[[ Task material open ]]

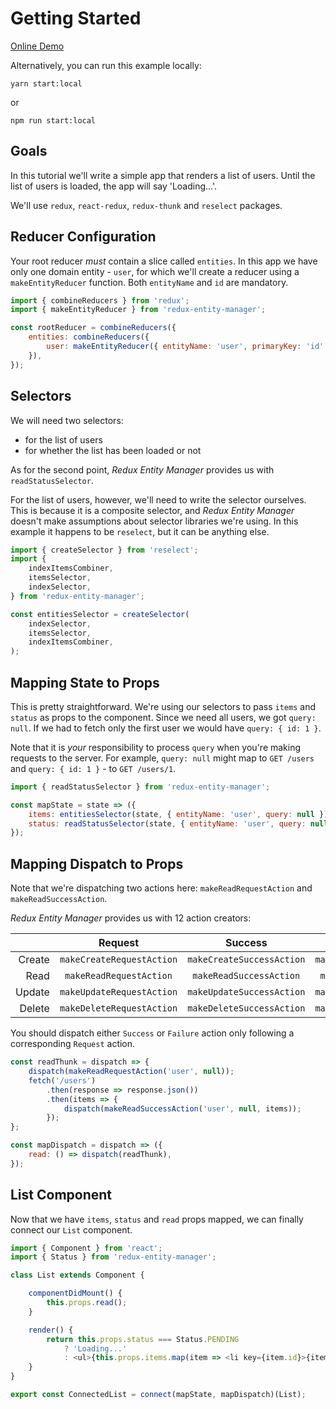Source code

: # Getting Started

[Online Demo](https://codesandbox.io/embed/github/redux-entity-manager/redux-entity-manager/tree/master/examples/react-redux-thunk/getting-started)

Alternatively, you can run this example locally:

```
yarn start:local
```

or

```
npm run start:local
```


## Goals

In this tutorial we'll write a simple app that renders a list of users.
Until the list of users is loaded, the app will say 'Loading...'.

We'll use `redux`, `react-redux`, `redux-thunk` and `reselect` packages.


## Reducer Configuration

Your root reducer *must* contain a slice called `entities`.
In this app we have only one domain entity - `user`, for which we'll create a reducer using a `makeEntityReducer` function.
Both `entityName` and `id` are mandatory.

```js
import { combineReducers } from 'redux';
import { makeEntityReducer } from 'redux-entity-manager';

const rootReducer = combineReducers({
    entities: combineReducers({
        user: makeEntityReducer({ entityName: 'user', primaryKey: 'id' }),
    }),
});
```


## Selectors

We will need two selectors:
- for the list of users
- for whether the list has been loaded or not

As for the second point, *Redux Entity Manager* provides us with `readStatusSelector`.

For the list of users, however, we'll need to write the selector ourselves.
This is because it is a composite selector, and *Redux Entity Manager* doesn't make assumptions about selector libraries we're using. In this example it happens to be `reselect`, but it can be anything else.

```js
import { createSelector } from 'reselect';
import {
    indexItemsCombiner,
    itemsSelector,
    indexSelector,
} from 'redux-entity-manager';

const entitiesSelector = createSelector(
    indexSelector,
    itemsSelector,
    indexItemsCombiner,
);
```


## Mapping State to Props

This is pretty straightforward. We're using our selectors to pass `items` and `status` as props to the component.
Since we need all users, we got `query: null`.
If we had to fetch only the first user we would have `query: { id: 1 }`.

Note that it is *your* responsibility to process `query` when you're making requests to the server.
For example, `query: null` might map to `GET /users` and `query: { id: 1 }` - to `GET /users/1`.

```js
import { readStatusSelector } from 'redux-entity-manager';

const mapState = state => ({
    items: entitiesSelector(state, { entityName: 'user', query: null }),
    status: readStatusSelector(state, { entityName: 'user', query: null }),
});
```


## Mapping Dispatch to Props

Note that we're dispatching two actions here: `makeReadRequestAction` and `makeReadSuccessAction`.

*Redux Entity Manager* provides us with 12 action creators:

|        | Request                   | Success                   | Failure                   |
| -----: | :-----------------------: | :-----------------------: | :-----------------------: |
| Create | `makeCreateRequestAction` | `makeCreateSuccessAction` | `makeCreateFailureAction` |
| Read   | `makeReadRequestAction`   | `makeReadSuccessAction`   | `makeReadFailureAction`   |
| Update | `makeUpdateRequestAction` | `makeUpdateSuccessAction` | `makeUpdateFailureAction` |
| Delete | `makeDeleteRequestAction` | `makeDeleteSuccessAction` | `makeDeleteFailureAction` |

You should dispatch either `Success` or `Failure` action only following a corresponding `Request` action.

```js
const readThunk = dispatch => {
    dispatch(makeReadRequestAction('user', null));
    fetch('/users')
        .then(response => response.json())
        .then(items => {
            dispatch(makeReadSuccessAction('user', null, items));
        });
};

const mapDispatch = dispatch => ({
    read: () => dispatch(readThunk),
});
```


## List Component

Now that we have `items`, `status` and `read` props mapped, we can finally connect our `List` component.

```js
import { Component } from 'react';
import { Status } from 'redux-entity-manager';

class List extends Component {

    componentDidMount() {
        this.props.read();
    }

    render() {
        return this.props.status === Status.PENDING
            ? 'Loading...'
            : <ul>{this.props.items.map(item => <li key={item.id}>{item.name}</li>)}</ul>;
    }
}

export const ConnectedList = connect(mapState, mapDispatch)(List);
```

[[ Task material closed ]]

● **Work request**: Make an exact copy of the records above, one that has none of the pictures.

● **Reply**:
Source code

: # Getting Started

[Online Demo](https://codesandbox.io/embed/github/redux-entity-manager/redux-entity-manager/tree/master/examples/react-redux-thunk/getting-started)

Alternatively, you can run this example locally:

```
yarn start:local
```

or

```
npm run start:local
```


## Goals

In this tutorial we'll write a simple app that renders a list of users.
Until the list of users is loaded, the app will say 'Loading...'.

We'll use `redux`, `react-redux`, `redux-thunk` and `reselect` packages.


## Reducer Configuration

Your root reducer *must* contain a slice called `entities`.
In this app we have only one domain entity - `user`, for which we'll create a reducer using a `makeEntityReducer` function.
Both `entityName` and `id` are mandatory.

```js
import { combineReducers } from 'redux';
import { makeEntityReducer } from 'redux-entity-manager';

const rootReducer = combineReducers({
    entities: combineReducers({
        user: makeEntityReducer({ entityName: 'user', primaryKey: 'id' }),
    }),
});
```


## Selectors

We will need two selectors:
- for the list of users
- for whether the list has been loaded or not

As for the second point, *Redux Entity Manager* provides us with `readStatusSelector`.

For the list of users, however, we'll need to write the selector ourselves.
This is because it is a composite selector, and *Redux Entity Manager* doesn't make assumptions about selector libraries we're using. In this example it happens to be `reselect`, but it can be anything else.

```js
import { createSelector } from 'reselect';
import {
    indexItemsCombiner,
    itemsSelector,
    indexSelector,
} from 'redux-entity-manager';

const entitiesSelector = createSelector(
    indexSelector,
    itemsSelector,
    indexItemsCombiner,
);
```


## Mapping State to Props

This is pretty straightforward. We're using our selectors to pass `items` and `status` as props to the component.
Since we need all users, we got `query: null`.
If we had to fetch only the first user we would have `query: { id: 1 }`.

Note that it is *your* responsibility to process `query` when you're making requests to the server.
For example, `query: null` might map to `GET /users` and `query: { id: 1 }` - to `GET /users/1`.

```js
import { readStatusSelector } from 'redux-entity-manager';

const mapState = state => ({
    items: entitiesSelector(state, { entityName: 'user', query: null }),
    status: readStatusSelector(state, { entityName: 'user', query: null }),
});
```


## Mapping Dispatch to Props

Note that we're dispatching two actions here: `makeReadRequestAction` and `makeReadSuccessAction`.

*Redux Entity Manager* provides us with 12 action creators:

|        | Request                   | Success                   | Failure                   |
| -----: | :-----------------------: | :-----------------------: | :-----------------------: |
| Create | `makeCreateRequestAction` | `makeCreateSuccessAction` | `makeCreateFailureAction` |
| Read   | `makeReadRequestAction`   | `makeReadSuccessAction`   | `makeReadFailureAction`   |
| Update | `makeUpdateRequestAction` | `makeUpdateSuccessAction` | `makeUpdateFailureAction` |
| Delete | `makeDeleteRequestAction` | `makeDeleteSuccessAction` | `makeDeleteFailureAction` |

You should dispatch either `Success` or `Failure` action only following a corresponding `Request` action.

```js
const readThunk = dispatch => {
    dispatch(makeReadRequestAction('user', null));
    fetch('/users')
        .then(response => response.json())
        .then(items => {
            dispatch(makeReadSuccessAction('user', null, items));
        });
};

const mapDispatch = dispatch => ({
    read: () => dispatch(readThunk),
});
```


## List Component

Now that we have `items`, `status` and `read` props mapped, we can finally connect our `List` component.

```js
import { Component } from 'react';
import { Status } from 'redux-entity-manager';

class List extends Component {

    componentDidMount() {
        this.props.read();
    }

    render() {
        return this.props.status === Status.PENDING
            ? 'Loading...'
            : <ul>{this.props.items.map(item => <li key={item.id}>{item.name}</li>)}</ul>;
    }
}

export const ConnectedList = connect(mapState, mapDispatch)(List);
```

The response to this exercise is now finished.